Join our community of smart investors

Tesco's US hopes go stale

Supermarket giant announces plans to pull out of the US as it faces serious headwinds across the business
December 5, 2012

Tesco (TSCO) has announced plans to scrap its floundering Fresh & Easy business in the US on the back of consistently disappointing results. Chief executive Philip Clarke said the company was beginning a "strategic review" because the venture had not delivered acceptable shareholder returns in the right time frame. Third quarter like-for-like sales performance in the US dipped to 1.8 per cent.

IC TIP: Hold at 337.8p

Mr Clarke said he was considering "all options for the business" including a sale or partnership, but this is effectively the end of its US adventure. He added: "While the business has many positives, its journey to scale and acceptable returns will take too long relative to other opportunities." Fresh & Easy chief executive Tim Mason is to leave Tesco after 30 years service.

The announcement is the latest in a string of bad news for the supermarket giant, including a profit warning earlier this year, a £153m loss at Fresh & Easy in the last financial year and an exit from operations in Japan. Tesco is 11 months into a recovery plan put together by Mr Clarke.

The announcement overshadowed lacklustre quarterly results, which saw like-for-like group sales for the third quarter fall by 1.3 per cent, excluding petrol. Despite this, Tesco’s share price rallied in response to the US pull-out by 3.4 per cent to 337.8p. In the UK, like-for-like sales excluding petrol and VAT fell by 0.1 per cent. In Europe, sales excluding petrol fell by 3.6 per cent, reflecting declining economic growth in Eastern Europe, while in Asia like-for-like sales fell by 1.2 per cent.

Stripping out the drag of general merchandise, third quarter UK like-for-like sales in food were up 1.2 per cent, although inflation may have boosted these figures.
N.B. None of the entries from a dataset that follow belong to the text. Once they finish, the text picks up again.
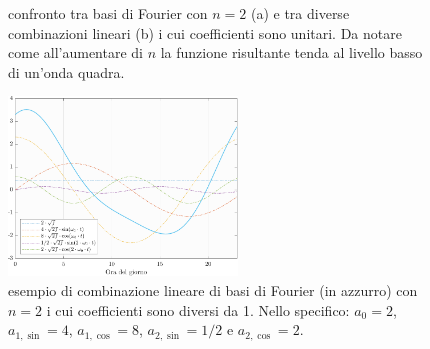 \begin{figure}[htb]
	\centering
	\quad
	\caption[Confronto tra basi di Fourier con $n=2$ e tra diverse combinazioni lineari]{confronto tra basi di Fourier con $n=2$ (a) e tra diverse combinazioni lineari (b) i cui coefficienti sono unitari. Da notare come all'aumentare di $n$ la funzione risultante tenda al livello basso di un'onda quadra.}
	\label{esempi_Fourier}
\end{figure}
\begin{figure}[htb]
	\centering
	\includegraphics[height=180px]{Immagini/1. Modello base/Spline Fourier con coefficienti non unitari}
	\caption[Esempio di combinazione lineare di basi di Fourier con $n=2$ i cui coefficienti sono diversi da \num{1}]{esempio di combinazione lineare di basi di Fourier (in azzurro) con $n=2$ i cui coefficienti sono diversi da \num{1}. Nello specifico: $a_0 = 2$, $a_{1,\sin} = 4$, $a_{1,\cos} = 8$, $a_{2,\sin} = 1/2$ e $a_{2,\cos} = 2$.}
	\label{esempio_Fourier_coef_non_unitari}
\end{figure}

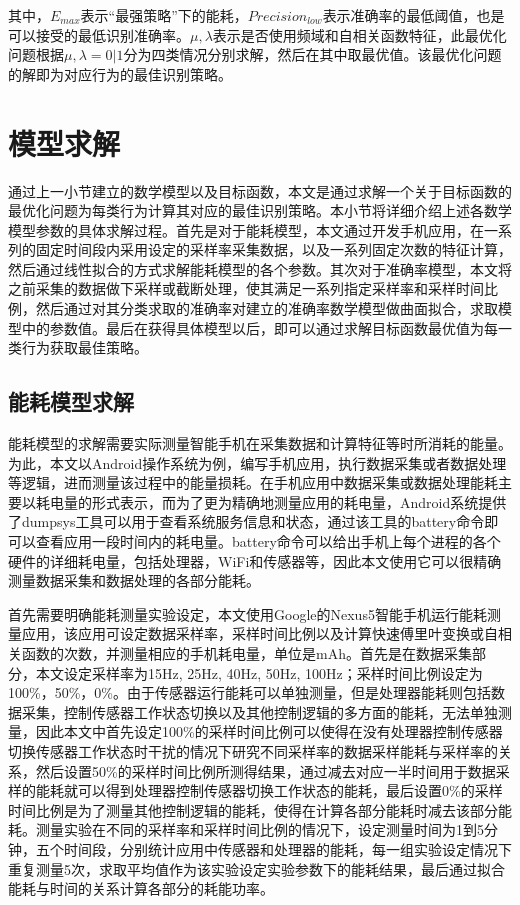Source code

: 其中，$E_{max}$表示“最强策略”下的能耗，$Precision_{low}$表示准确率的最低阈值，也是可以接受的最低识别准确率。$\mu, \lambda$表示是否使用频域和自相关函数特征，此最优化问题根据$\mu, \lambda = 0|1$分为四类情况分别求解，然后在其中取最优值。该最优化问题的解即为对应行为的最佳识别策略。


\section{模型求解}
\par 通过上一小节建立的数学模型以及目标函数，本文是通过求解一个关于目标函数的最优化问题为每类行为计算其对应的最佳识别策略。本小节将详细介绍上述各数学模型参数的具体求解过程。首先是对于能耗模型，本文通过开发手机应用，在一系列的固定时间段内采用设定的采样率采集数据，以及一系列固定次数的特征计算，然后通过线性拟合的方式求解能耗模型的各个参数。其次对于准确率模型，本文将之前采集的数据做下采样或截断处理，使其满足一系列指定采样率和采样时间比例，然后通过对其分类求取的准确率对建立的准确率数学模型做曲面拟合，求取模型中的参数值。最后在获得具体模型以后，即可以通过求解目标函数最优值为每一类行为获取最佳策略。

\subsection{能耗模型求解}
\par 能耗模型的求解需要实际测量智能手机在采集数据和计算特征等时所消耗的能量。为此，本文以Android操作系统为例，编写手机应用，执行数据采集或者数据处理等逻辑，进而测量该过程中的能量损耗。在手机应用中数据采集或数据处理能耗主要以耗电量的形式表示，而为了更为精确地测量应用的耗电量，Android系统提供了dumpsys工具可以用于查看系统服务信息和状态，通过该工具的battery命令即可以查看应用一段时间内的耗电量。battery命令可以给出手机上每个进程的各个硬件的详细耗电量，包括处理器，WiFi和传感器等，因此本文使用它可以很精确测量数据采集和数据处理的各部分能耗。
\par 首先需要明确能耗测量实验设定，本文使用Google的Nexus5智能手机运行能耗测量应用，该应用可设定数据采样率，采样时间比例以及计算快速傅里叶变换或自相关函数的次数，并测量相应的手机耗电量，单位是mAh。首先是在数据采集部分，本文设定采样率为15Hz, 25Hz, 40Hz, 50Hz, 100Hz；采样时间比例设定为100\%，50\%，0\%。由于传感器运行能耗可以单独测量，但是处理器能耗则包括数据采集，控制传感器工作状态切换以及其他控制逻辑的多方面的能耗，无法单独测量，因此本文中首先设定100\%的采样时间比例可以使得在没有处理器控制传感器切换传感器工作状态时干扰的情况下研究不同采样率的数据采样能耗与采样率的关系，然后设置50\%的采样时间比例所测得结果，通过减去对应一半时间用于数据采样的能耗就可以得到处理器控制传感器切换工作状态的能耗，最后设置0\%的采样时间比例是为了测量其他控制逻辑的能耗，使得在计算各部分能耗时减去该部分能耗。测量实验在不同的采样率和采样时间比例的情况下，设定测量时间为1到5分钟，五个时间段，分别统计应用中传感器和处理器的能耗，每一组实验设定情况下重复测量5次，求取平均值作为该实验设定实验参数下的能耗结果，最后通过拟合能耗与时间的关系计算各部分的耗能功率。

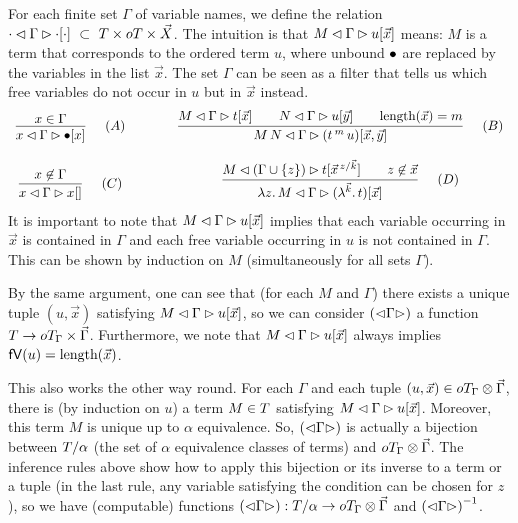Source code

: \documentclass[submission,copyright,creativecommons]{eptcs}
\begin{document}
For each finite %
set $\Gamma$ of variable names, we define the relation
${\cdot \lhd \Gamma \rhd \cdot[\cdot]} ~ \subset ~ T \times oT \times \vec {X}$.
The intuition is that ${M \lhd \Gamma \rhd u[\vec x]}$ means: 
$M$ is a term that corresponds to the ordered term $u$, where unbound $\mathord{\bullet}$ are replaced by the variables in the list $\vec x$. 
The set $\Gamma$ can be seen as a filter that tells us which free variables do not occur in $u$ but in $\vec x$ instead.
\[
\begin{array}{c@{\qquad\qquad} c}
\infnamed{\quad (A)}{x \in \Gamma}{\parseb x \Gamma \ovar x}
&
\infnamed{\quad (B)}{ {\parseb M \Gamma t {\vec x}} \qquad 
        {\parseb N \Gamma u {\vec y}} \qquad {\length{\vec x} = m} } 
      {\parseb {M\,N} {\Gamma} {(\ApO t m u)}  {\vec x, \vec y} } 
\\ \\
\infnamed{\quad (C)}{x \not\in \Gamma}{\parseb x \Gamma x {}}
&
\infnamed{\quad (D)}{ 
         {\parseb M { (\Gamma \cup \{z\}) }  t {\multiinsert{\vec x}{\vec k}{z}   }} 
          \qquad 
          z \not\in \vec x  }
          {\parseb {\LaA z M} {\Gamma} {(\LaO {\vec{k}} t)} {\vec x}}
\end{array}
\]
It is important to note that ${M \lhd \Gamma \rhd u[\vec x]}$ implies that each variable occurring in $\vec x$ is contained in $\Gamma$ and each free variable occurring in $u$ is not contained in $\Gamma$. This can be shown by induction on $M$ (simultaneously for all sets $\Gamma$). 

By the same argument, one can see that (for each $M$ and $\Gamma$) there exists a unique tuple $(u, \vec x)$ satisfying ${M \lhd \Gamma \rhd u[\vec x]}$, so we can consider ${\left(\mathord{\lhd} {\Gamma} \mathord{\rhd}\right)}$ a function $T \rightarrow oT_\Gamma \times \vec \Gamma$. Furthermore, we note that ${M \lhd \Gamma \rhd u[\vec x]}$ always implies $\mathsf{fV}(u) = \mbox{length}(\vec x)$. 
 
This also works the other way round. For each $\Gamma$ and each tuple $(u, \vec x) \in oT_\Gamma \otimes \vec \Gamma$, there is (by induction on $u$) a term $M \in T$ satisfying ${M \lhd \Gamma \rhd u[\vec x]}$. Moreover, this term $M$ is unique up to $\alpha$ equivalence. So, ${\left(\mathord{\lhd} {\Gamma} \mathord{\rhd}\right)}$ is actually a bijection between $T / \alpha$ (the set of $\alpha$ equivalence classes of terms) and $oT_\Gamma \otimes \vec \Gamma$. The inference rules above show how to apply this bijection or its inverse to a term or a tuple (in the last rule, any variable satisfying the condition can be chosen for $z$), so we have (computable) functions ${\left(\mathord{\lhd} {\Gamma} \mathord{\rhd}\right)} : T / \alpha \rightarrow oT_\Gamma \otimes \vec \Gamma$ and ${\left(\mathord{\lhd} {\Gamma} \mathord{\rhd}\right)} ^{-1}$. 
\end{document}
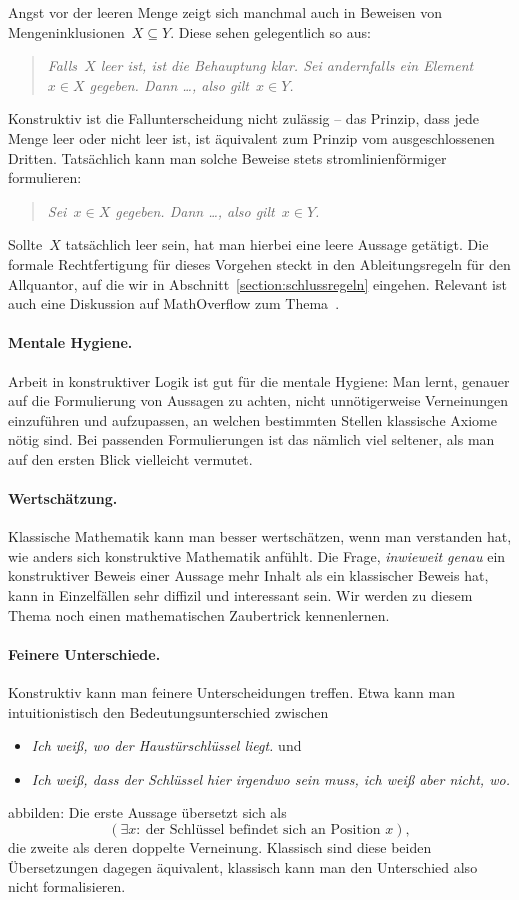 \documentclass[a4paper,ngerman,12pt]{scrartcl}
\theoremstyle{definition}
\theoremstyle{plain}
\theoremstyle{remark}
\renewcommand{\_}{\mathpunct{.}\,}
\newcommand{\?}{\,{:}\,}
\begin{document}
Angst vor der leeren Menge zeigt sich manchmal auch in Beweisen von
Mengeninklusionen~$X \subseteq Y$. Diese sehen gelegentlich so aus:
\begin{quote}\emph{Falls~$X$ leer ist, ist die Behauptung klar. Sei andernfalls
ein Element~$x \in X$ gegeben. Dann \ldots, also gilt~$x \in Y$.}\end{quote}
Konstruktiv ist die Fallunterscheidung nicht zulässig -- das Prinzip, dass jede
Menge leer oder nicht leer ist, ist äquivalent zum Prinzip vom ausgeschlossenen
Dritten. Tatsächlich kann man solche Beweise stets stromlinienförmiger
formulieren:
\begin{quote}\emph{Sei~$x \in X$ gegeben. Dann \ldots, also gilt~$x \in
Y$.}\end{quote}
Sollte~$X$ tatsächlich leer sein, hat man hierbei eine leere Aussage getätigt.
Die formale Rechtfertigung für dieses Vorgehen steckt in den Ableitungsregeln
für den Allquantor, auf die wir in Abschnitt~\ref{section:schlussregeln}
eingehen. Relevant ist auch eine Diskussion auf MathOverflow zum
Thema~\cite{mathoverflow:emptyset}.

\paragraph{Mentale Hygiene.} Arbeit in konstruktiver Logik ist gut für die
mentale Hygiene: Man lernt, genauer auf die Formulierung von Aussagen zu
achten, nicht unnötigerweise Verneinungen einzuführen und aufzupassen, an
welchen bestimmten Stellen klassische Axiome nötig sind. Bei passenden
Formulierungen ist das nämlich viel seltener, als man auf den ersten Blick
vielleicht vermutet.

\paragraph{Wertschätzung.} Klassische Mathematik kann man besser wertschätzen,
wenn man verstanden hat, wie anders sich konstruktive Mathematik anfühlt.
Die Frage, \emph{inwieweit genau} ein konstruktiver Beweis einer Aussage mehr
Inhalt als ein klassischer Beweis hat, kann in Einzelfällen sehr diffizil und
interessant sein. Wir werden zu diesem Thema noch einen mathematischen
Zaubertrick kennenlernen.

\paragraph{Feinere Unterschiede.} Konstruktiv kann man feinere Unterscheidungen
treffen. Etwa kann man intuitionistisch den Bedeutungsunterschied zwischen
\begin{itemize}
\item \emph{Ich weiß, wo der Haustürschlüssel liegt.} und
\item \emph{Ich weiß, dass der Schlüssel hier irgendwo sein muss, ich weiß aber
nicht, wo.}
\end{itemize}
abbilden: Die erste Aussage übersetzt sich als
\[ (\exists x{:}\ \text{der Schlüssel befindet sich an Position~$x$}), \]
die zweite als deren doppelte Verneinung. Klassisch sind diese beiden
Übersetzungen dagegen äquivalent, klassisch kann man den Unterschied also nicht
formalisieren.
\end{document}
Seymour Pierce analyst Kate Calvert has Tesco on a reduce recommendation, saying there is a high risk things will get worse before they get better. With little visibility on when UK performance is likely to bottom out, she says there are better investment opportunities elsewhere in the non-food sector. Seymour Pierce forecasts 2013 profit before tax, exceptionals and property of £3.2bn, giving EPS of 30.7p.